Erdoğan sits in a large palace, but without a harem and concubines. The president appears as a devout Muslim, but is also a devout or devout Islamist. All the sultans of the Ottoman Empire were Muslims, but their relationship with the religion was often mixed.

Similarities and differences

Erdoğan leads a state where around 98 percent are muslimis. The Ottoman sultans ruled over Muslims, Christians and Jews; in some areas the Christians could be in the majority. The three faiths had their own millets (faith-defined people group), where there was self-government when it came to religion and family law. The Muslims had the gulf and both ends, but the system worked until nationalism swept over Greece and the Balkans in the early 1800s.

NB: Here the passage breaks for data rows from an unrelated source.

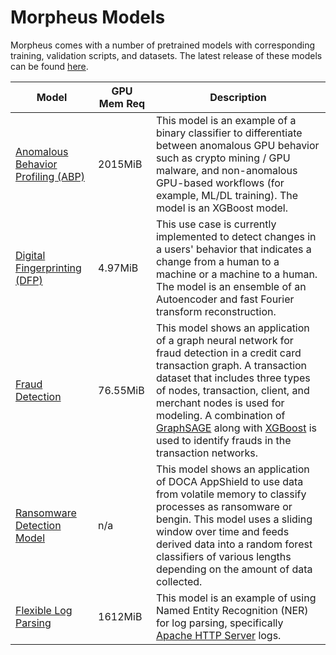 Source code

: <!--
SPDX-FileCopyrightText: Copyright (c) 2023, NVIDIA CORPORATION & AFFILIATES. All rights reserved.
SPDX-License-Identifier: Apache-2.0

Licensed under the Apache License, Version 2.0 (the "License");
you may not use this file except in compliance with the License.
You may obtain a copy of the License at

http://www.apache.org/licenses/LICENSE-2.0

Unless required by applicable law or agreed to in writing, software
distributed under the License is distributed on an "AS IS" BASIS,
WITHOUT WARRANTIES OR CONDITIONS OF ANY KIND, either express or implied.
See the License for the specific language governing permissions and
limitations under the License.
-->

# Morpheus Models

Morpheus comes with a number of pretrained models with corresponding training, validation scripts, and datasets. The latest release of these models can be found [here](https://github.com/nv-morpheus/Morpheus/blob/-/models).

|Model|GPU Mem Req|Description|
|-----|-----------|-----------|
|[Anomalous Behavior Profiling (ABP)](../../models/README.md#anomalous-behavior-profiling-abp)|2015MiB|This model is an example of a binary classifier to differentiate between anomalous GPU behavior such as crypto mining / GPU malware, and non-anomalous GPU-based workflows (for example, ML/DL training). The model is an XGBoost model.|
|[Digital Fingerprinting (DFP)](../../models/README.md#digital-fingerprinting-dfp)|4.97MiB|This use case is currently implemented to detect changes in a users' behavior that indicates a change from a human to a machine or a machine to a human. The model is an ensemble of an Autoencoder and fast Fourier transform reconstruction.||[Fraud Detection](../../models/README.md#fraud-detection)|76.55MiB|This model shows an application of a graph neural network for fraud detection in a credit card transaction graph. A transaction dataset that includes three types of nodes, transaction, client, and merchant nodes is used for modeling. A combination of GraphSAGE along XGBoost is used to identify frauds in the transaction networks.|
|[Fraud Detection](../../models/README.md#fraud-detection)|76.55MiB|This model shows an application of a graph neural network for fraud detection in a credit card transaction graph. A transaction dataset that includes three types of nodes, transaction, client, and merchant nodes is used for modeling. A combination of [GraphSAGE](https://snap.stanford.edu/graphsage/) along with [XGBoost](https://xgboost.readthedocs.io/en/stable/) is used to identify frauds in the transaction networks.|
|[Ransomware Detection Model](../../models/README.md#ransomware-detection-via-appshield)|n/a|This model shows an application of DOCA AppShield to use data from volatile memory to classify processes as ransomware or bengin. This model uses a sliding window over time and feeds derived data into a random forest classifiers of various lengths depending on the amount of data collected.|
|[Flexible Log Parsing](../../models/README.md#flexible-log-parsing)|1612MiB|This model is an example of using Named Entity Recognition (NER) for log parsing, specifically [Apache HTTP Server](https://httpd.apache.org/) logs.|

When countries such as Greece, Serbia, Bulgaria and Bosnia-Herzegovina broke away from The Ottoman Empire during the said century, the Ottoman sultans gained even more enemies in Europe than they had previously. But there is one significant difference between them and Erdoğan. While Erdoğan is largely unfriended by most of Europe, var sultanone far more pragmatic. Already Osman 1 allied himself with Byzantine Christian forces during his conquests. Throughout the Ottoman period, the sultans not only had Christian soldiers and mercenaries, they also had a good relationship with individual European countries. The Ottoman Empire and France had good relations for 250 years, from 1536 until Napoleon invaded Egypt in 1798. Relations with England, later Great Britain, were good at times. The same applied to the relationship with Venice and other countries and city-states. The Sultans' mantra was divide and rule, and they succeeded.

Turkish Muslim Democrat

Recep Tayyip Erdoğan has made himself unfriended Europe, or should we say the opposite: that Europe has made itself unfriendly to him?

It looked good when Erdoğan became prime minister in 2003. Negotiations with the EU were underway, and the Turkish prime minister appeared as a kind of Turkish Muslim democrat. On 7 May 2004, Turkey abolished the death penalty, and the EU negotiations seemed relatively promising. But a week earlier Cyprus had joined the EU and the Greek Cypriots, who had seen the northern part of their country occupied by Turkey in 1974, were unwilling to budge. The negotiations stalled, and both EU leaders and Erdoğan toughened their demands. When Turkey became involved in the Arab Spring in 2011, first on the side of the Muslim Brotherhood in Egypt, then as a supporter of several Islamist groups in the civil war in Syria, relations with Europe cooled further, while Erdoğan came into conflict with the United States.

A diplomatic source said some time ago that President Erdoğan has become increasingly angry after the West has opposed him.

Erdoğan's dynasty

All the sultans of the Ottoman era came from the same originator, Osman 1. What about Erdoğan's dynasty?

Erdoğan's sons and sons-in-law are prominent businessmen with close ties to the regime. The son-in-law Selçuk Bayraktar is the head of Turkey's leading factory complex for military drones.

Erdoğan can currently remain president until 2029, but he could do like Vladimir Putin and stay in power even longer.

Then we will see who will be his heir.

Jan Eric Smilden
Jan Erik Smilden
Jan-Erik Smilden is current with the book A Brief Introduction to the Ottoman Empire.